The verb-grammar of binary-on-L3 relationships, grouped by stance:

### POSITIVE (binary co-acts with L3), 55.2% of all roots

| Mode | Meaning | Canonical example |
|------|---------|-------------------|
| **CARRY** | binary carries L3-material forward/out | ورد: و-bind carries د-fixity → arriving |
| **HOLD** | binary contains/encloses L3-material | بلد: بل-wet holds د-fixity → ground, settled-place |
| **RELEASE** | binary lets L3-material burst out | فتح: فت-loose releases ح-warmth → opening |
| **PROJECT** | binary extends L3 outward as feature | حدد: ح-edge projects د-fixity → boundary |
| **INTENSIFY** | doubled or amplified L3 | جمد: ج-gather amplifies د-fixity → freezing solid |

### NEGATIVE (binary opposes L3), 11.5%

| Mode | Meaning | Canonical example |
|------|---------|-------------------|
| **BLOCK** | binary stops/seals/walls off L3-material | سدد: س-flow blocked → sealing, stopping |
| **DRAIN** | binary gradually depletes L3-material | فقد: فق-void drains د-fixity → losing |

### TRANSFORM (binary reshapes L3), 33.3%

| Mode | Meaning | Canonical example |
|------|---------|-------------------|
| **CHANNEL** | binary directs/shapes the L3's path | جرى: جر-pull channels ى-flow → running |
| **OPERATE** | binary modifies L3 via squeeze/fold/cut | حسم: حس-feel operates on م-mass → cutting decisively |
| **MIX** | blends the binary with L3 | روب: رو-going mixes ب-attach → curdled milk |
| **REVERT** | circles back / oscillates L3 | ردد: ر-flow reverts د-fixity → returning |

### EXCEPTION

| Mode | Meaning |
|------|---------|
| **LOANWORD** | non-native composition (1/2,285 in current dataset) |

## Global distribution

| Mode | Count | % |
|------|------:|---:|
| OPERATE | 558 | 24.4% |
| HOLD | 373 | 16.3% |
| PROJECT | 268 | 11.7% |
| INTENSIFY | 267 | 11.7% |
| RELEASE | 208 | 9.1% |
| CARRY | 146 | 6.4% |
| BLOCK | 132 | 5.8% |
| DRAIN | 130 | 5.7% |
| CHANNEL | 122 | 5.3% |
| REVERT | 66 | 2.9% |
| MIX | 14 | 0.6% |
| LOANWORD | 1 | 0.0% |

## Structural-signature tests (predicted patterns confirmed)

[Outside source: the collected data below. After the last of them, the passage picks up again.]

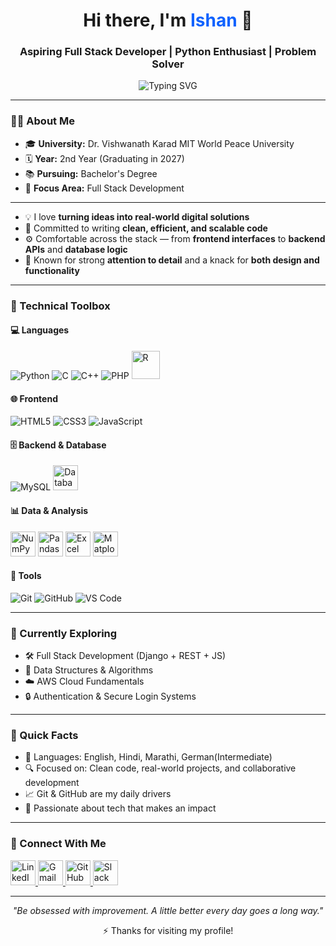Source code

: <h1 align="center">Hi there, I'm <span style="color:#0f62fe;">Ishan</span> 👋</h1>
<h3 align="center">Aspiring Full Stack Developer | Python Enthusiast | Problem Solver</h3>

<p align="center">
  <img src="https://readme-typing-svg.herokuapp.com?font=Fira+Code&size=22&pause=1000&color=0F62FE&center=true&vCenter=true&width=650&lines=Crafting+clean+code+and+scalable+systems.;Turning+ideas+into+real-world+solutions.;Learning+and+building+every+single+day." alt="Typing SVG" />
</p>

---

### 🧑‍💻 About Me

- 🎓 **University:** Dr. Vishwanath Karad MIT World Peace University  
- 🗓️ **Year:** 2nd Year (Graduating in 2027)  
- 📚 **Pursuing:** Bachelor's Degree  
- 🎯 **Focus Area:** Full Stack Development  

---

- 💡 I love **turning ideas into real-world digital solutions**  
- 🧼 Committed to writing **clean, efficient, and scalable code**  
- ⚙️ Comfortable across the stack — from **frontend interfaces** to **backend APIs** and **database logic**  
- 🎨 Known for strong **attention to detail** and a knack for **both design and functionality**

---

### 💼 Technical Toolbox

#### 💻 Languages
<p align="left">
  <img src="https://img.icons8.com/color/48/python.png" title="Python"/>
  <img src="https://img.icons8.com/color/48/c-programming.png" title="C"/>
  <img src="https://img.icons8.com/color/48/c-plus-plus-logo.png" title="C++"/>
  <img src="https://img.icons8.com/officel/48/php-logo.png" title="PHP"/>
  <img src="https://img.icons8.com/?size=100&id=CLvQeiwFpit4&format=png&color=000000" height = "45" title="R"/>
</p>

#### 🌐 Frontend
<p align="left">
  <img src="https://img.icons8.com/color/48/html-5--v1.png" title="HTML5"/>
  <img src="https://img.icons8.com/color/48/css3.png" title="CSS3"/>
  <img src="https://img.icons8.com/color/48/javascript--v1.png" title="JavaScript"/>
</p>

#### 🗄 Backend & Database
<p align="left">
  <img src="https://img.icons8.com/ios-filled/48/mysql-logo.png" title="MySQL"/>
  <img src="https://img.icons8.com/?size=100&id=laYYF3dV0Iew&format=png&color=000000" height="40" title="Database"/>
</p>

#### 📊 Data & Analysis
<p align="left">
  <img src="https://img.icons8.com/?size=100&id=aR9CXyMagKIS&format=png&color=000000" height="40" title="NumPy"/>
  <img src="https://img.icons8.com/?size=100&id=xSkewUSqtErH&format=png&color=000000" height="40" title="Pandas"/>
   <img src="https://img.icons8.com/?size=100&id=117561&format=png&color=000000" height="40" title="Excel"/>
  <img src="https://skillicons.dev/icons?i=matplotlib" height="40" title="Matplotlib"/>
</p>

#### 🔧 Tools
<p align="left">
  <img src="https://img.icons8.com/color/48/git.png" title="Git"/>
  <img src="https://img.icons8.com/ios-glyphs/48/github.png" title="GitHub"/>
  <img src="https://img.icons8.com/color/48/visual-studio-code-2019.png" title="VS Code"/>
</p>

---

### 🚀 Currently Exploring
- 🛠 Full Stack Development (Django + REST + JS)
- 🧠 Data Structures & Algorithms
- ☁️ AWS Cloud Fundamentals
- 🔒 Authentication & Secure Login Systems

---

### 📌 Quick Facts

- 💬 Languages: English, Hindi, Marathi, German(Intermediate)
- 🔍 Focused on: Clean code, real-world projects, and collaborative development  
- 📈 Git & GitHub are my daily drivers  
- 🌟 Passionate about tech that makes an impact

---

### 🤝 Connect With Me

<p align="left">
  <a href="www.linkedin.com/in/ishansurdiofficial" target="_blank">
    <img src="https://img.icons8.com/?size=100&id=114445&format=png&color=000000" height="40" title="LinkedIn"/>
  </a>
  <a href="mailto:ishansurdi2105@gmail.com">
    <img src="https://img.icons8.com/?size=100&id=P7UIlhbpWzZm&format=png&color=000000" height = "40" title="Gmail"/>
  </a>
  <a href="https://github.com/ishansurdi" target="_blank">
    <img src="https://img.icons8.com/?size=100&id=3tC9EQumUAuq&format=png&color=000000" height = "40" title="GitHub"/>
  </a>
  <a href="https://github.com/ishansurdi" target="_blank">
    <img src="https://img.icons8.com/?size=100&id=19978&format=png&color=000000" height = "40" title="Slack"/>
  </a>
</p>

---

<p align="center" style="font-style:italic;">
  "Be obsessed with improvement. A little better every day goes a long way."
</p>

<p align="center">⚡ Thanks for visiting my profile!</p>

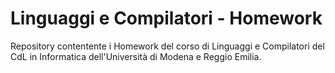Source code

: # Linguaggi e Compilatori - Homework
Repository contentente i Homework del corso di Linguaggi e Compilatori del CdL in Informatica dell'Università di Modena e Reggio Emilia.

| Test | Prediction | Observed |
|------|-----------|---------:|
| Doubled-final roots (XYY, e.g., بدد · ردد · جدد) | INTENSIFY+OPERATE dominate | **66.9%** of 405 roots |
| Redoubled XY-XY roots (e.g., دردر · جمجم) | OPERATE+INTENSIFY dominate | **66.9%** of 251 roots |
| Letters with flow charge (ر · ل · ن · ع) | Skew positive (CARRY · CHANNEL · PROJECT · RELEASE) | Confirmed |
| Letters with mass charge (د · م · ق · ك · ص) | OPERATE + HOLD dominate | Confirmed |

## Relation to the vault

This vault contains the upstream theoretical inputs that made Layer 2 v2 possible:

- **Layer 0** ([`consensus-letter-charges.md`](../03-scholar-extracts/consensus-letter-charges.md)), 28-letter dual-face charges; the v2 dataset uses exactly these charges as the L3-material readings.
- **Layer 1** ([`jabal-letters.html`](../03-scholar-extracts/jabal-letters.html)), 453 binary nuclei tested under the unified word-evidence test; v2 inherits the validated binary readings.
- **Architecture spec** ([`lv1-architecture.md`](lv1-architecture.md)), predicted >60% trilateral prediction accuracy for Layer 2. The operative reframe achieved 100% interpretive coverage (a different target than predictive accuracy, see Limits below).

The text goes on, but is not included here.